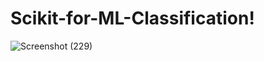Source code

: # Scikit-for-ML-Classification!
![Screenshot (229)](https://user-images.githubusercontent.com/96012817/216775139-9eb2484a-5c07-4370-883f-b1a4294fef03.png)

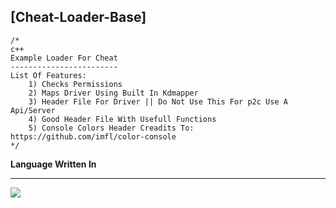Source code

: ## **[Cheat-Loader-Base]**



    /*
    c++
    Example Loader For Cheat
    ------------------------
    List Of Features:
    	1) Checks Permissions
    	2) Maps Driver Using Built In Kdmapper
    	3) Header File For Driver || Do Not Use This For p2c Use A Api/Server
    	4) Good Header File With Usefull Functions
    	5) Console Colors Header Creadits To: https://github.com/imfl/color-console
    */
**Language Written In** 
<hr>
<img  src="https://img.icons8.com/color/48/000000/c-plus-plus-logo.png"/>
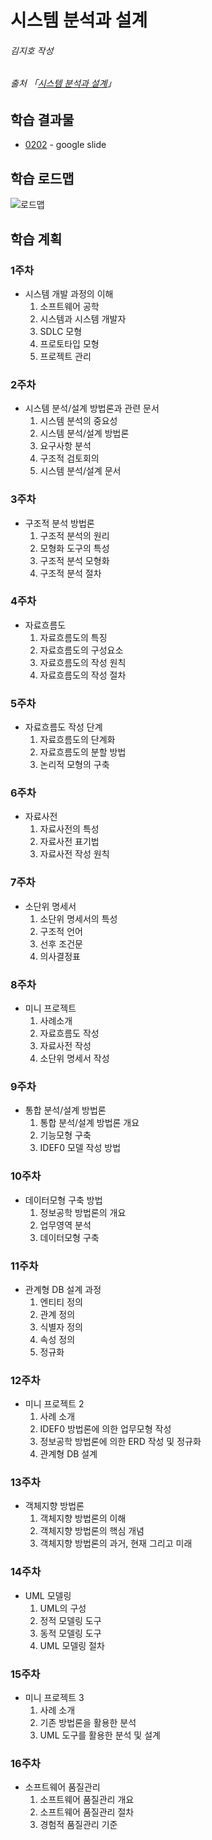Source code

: # 시스템 분석과 설계

###### 김지호 작성

###### 출처 「[시스템 분석과 설계](https://www.hanbit.co.kr/store/books/look.php?p_code=B5902077493)」

## 학습 결과물

- [0202]() - google slide

## 학습 로드맵

![로드맵](http://image.kyobobook.co.kr/images/book/illustrate/060/i9791156642060.jpg)

## 학습 계획

### 1주차

* 시스템 개발 과정의 이해 [<img src="https://img.icons8.com/ios/250/000000/circled-up-right-2.png" width="14">](Part01/README.md)
    1. 소프트웨어 공학
    2. 시스템과 시스템 개발자
    3. SDLC 모형
    4. 프로토타입 모형
    5. 프로젝트 관리

### 2주차

* 시스템 분석/설계 방법론과 관련 문서
    1. 시스템 분석의 중요성
    2. 시스템 분석/설계 방법론
    3. 요구사항 분석
    4. 구조적 검토회의
    5. 시스템 분석/설계 문서

### 3주차

* 구조적 분석 방법론
    1. 구조적 분석의 원리
    2. 모형화 도구의 특성
    3. 구조적 분석 모형화
    4. 구조적 분석 절차

### 4주차

* 자료흐름도
    1. 자료흐름도의 특징
    2. 자료흐름도의 구성요소
    3. 자료흐름도의 작성 원칙
    4. 자료흐름도의 작성 절차

### 5주차

* 자료흐름도 작성 단계
    1. 자료흐름도의 단계화
    2. 자료흐름도의 분할 방법
    3. 논리적 모형의 구축

### 6주차

* 자료사전
    1. 자료사전의 특성
    2. 자료사전 표기법
    3. 자료사전 작성 원칙

### 7주차

* 소단위 명세서
    1. 소단위 명세서의 특성
    2. 구조적 언어
    3. 선후 조건문
    4. 의사결정표

### 8주차

* 미니 프로젝트
    1. 사례소개
    2. 자료흐름도 작성
    3. 자료사전 작성
    4. 소단위 명세서 작성

### 9주차

* 통합 분석/설계 방법론
    1. 통합 분석/설계 방법론 개요
    2. 기능모형 구축
    3. IDEF0 모델 작성 방법

### 10주차

* 데이터모형 구축 방법
    1. 정보공학 방법론의 개요
    2. 업무영역 분석
    3. 데이터모형 구축

### 11주차

* 관계형 DB 설계 과정
    1. 엔티티 정의
    2. 관계 정의
    3. 식별자 정의
    4. 속성 정의
    5. 정규화

### 12주차

* 미니 프로젝트 2
    1. 사례 소개
    2. IDEF0 방법론에 의한 업무모형 작성
    3. 정보공학 방법론에 의한 ERD 작성 및 정규화
    4. 관계형 DB 설계

### 13주차

* 객체지향 방법론
    1. 객체지향 방법론의 이해
    2. 객체지향 방법론의 핵심 개념
    3. 객체지향 방법론의 과거, 현재 그리고 미래

### 14주차

* UML 모델링
    1. UML의 구성
    2. 정적 모델링 도구
    3. 동적 모델링 도구
    4. UML 모델링 절차

### 15주차

* 미니 프로젝트 3
    1. 사례 소개
    2. 기존 방법론을 활용한 분석
    3. UML 도구를 활용한 분석 및 설계

### 16주차

* 소프트웨어 품질관리
    1. 소프트웨어 품질관리 개요
    2. 소프트웨어 품질관리 절차
    3. 경험적 품질관리 기준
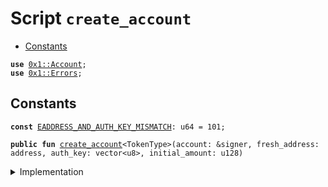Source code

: 
<a name="create_account"></a>

# Script `create_account`



-  [Constants](#@Constants_0)


<pre><code><b>use</b> <a href="../../modules/doc/Account.md#0x1_Account">0x1::Account</a>;
<b>use</b> <a href="../../modules/doc/Errors.md#0x1_Errors">0x1::Errors</a>;
</code></pre>



<a name="@Constants_0"></a>

## Constants


<a name="create_account_EADDRESS_AND_AUTH_KEY_MISMATCH"></a>



<pre><code><b>const</b> <a href="create_account.md#create_account_EADDRESS_AND_AUTH_KEY_MISMATCH">EADDRESS_AND_AUTH_KEY_MISMATCH</a>: u64 = 101;
</code></pre>




<pre><code><b>public</b> <b>fun</b> <a href="create_account.md#create_account">create_account</a>&lt;TokenType&gt;(account: &signer, fresh_address: address, auth_key: vector&lt;u8&gt;, initial_amount: u128)
</code></pre>



<details>
<summary>Implementation</summary>


<pre><code><b>fun</b> <a href="create_account.md#create_account">create_account</a>&lt;TokenType&gt;(account: &signer, fresh_address: address, auth_key: vector&lt;u8&gt;, initial_amount: u128) {
  <b>let</b> created_address = <a href="../../modules/doc/Account.md#0x1_Account_create_account">Account::create_account</a>&lt;TokenType&gt;(auth_key);
  <b>assert</b>(fresh_address == created_address, <a href="../../modules/doc/Errors.md#0x1_Errors_invalid_argument">Errors::invalid_argument</a>(<a href="create_account.md#create_account_EADDRESS_AND_AUTH_KEY_MISMATCH">EADDRESS_AND_AUTH_KEY_MISMATCH</a>));
  <b>if</b> (initial_amount &gt; 0) {
    <a href="../../modules/doc/Account.md#0x1_Account_pay_from">Account::pay_from</a>&lt;TokenType&gt;(account, fresh_address, initial_amount);
  };
}
</code></pre>



</details>

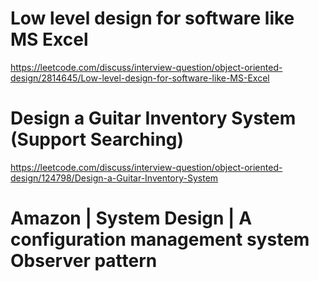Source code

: # Low level design for software like MS Excel

https://leetcode.com/discuss/interview-question/object-oriented-design/2814645/Low-level-design-for-software-like-MS-Excel

# Design a Guitar Inventory System (Support Searching)

https://leetcode.com/discuss/interview-question/object-oriented-design/124798/Design-a-Guitar-Inventory-System

# Amazon | System Design | A configuration management system Observer pattern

* TASK GOAL:
Repeat the line containing "like MS Excel" and all subsequent lines through the final line of the data, exactly and with no others.

* SOLUTION:
: # Low level design for software like MS Excel

https://leetcode.com/discuss/interview-question/object-oriented-design/2814645/Low-level-design-for-software-like-MS-Excel

# Design a Guitar Inventory System (Support Searching)

https://leetcode.com/discuss/interview-question/object-oriented-design/124798/Design-a-Guitar-Inventory-System

# Amazon | System Design | A configuration management system Observer pattern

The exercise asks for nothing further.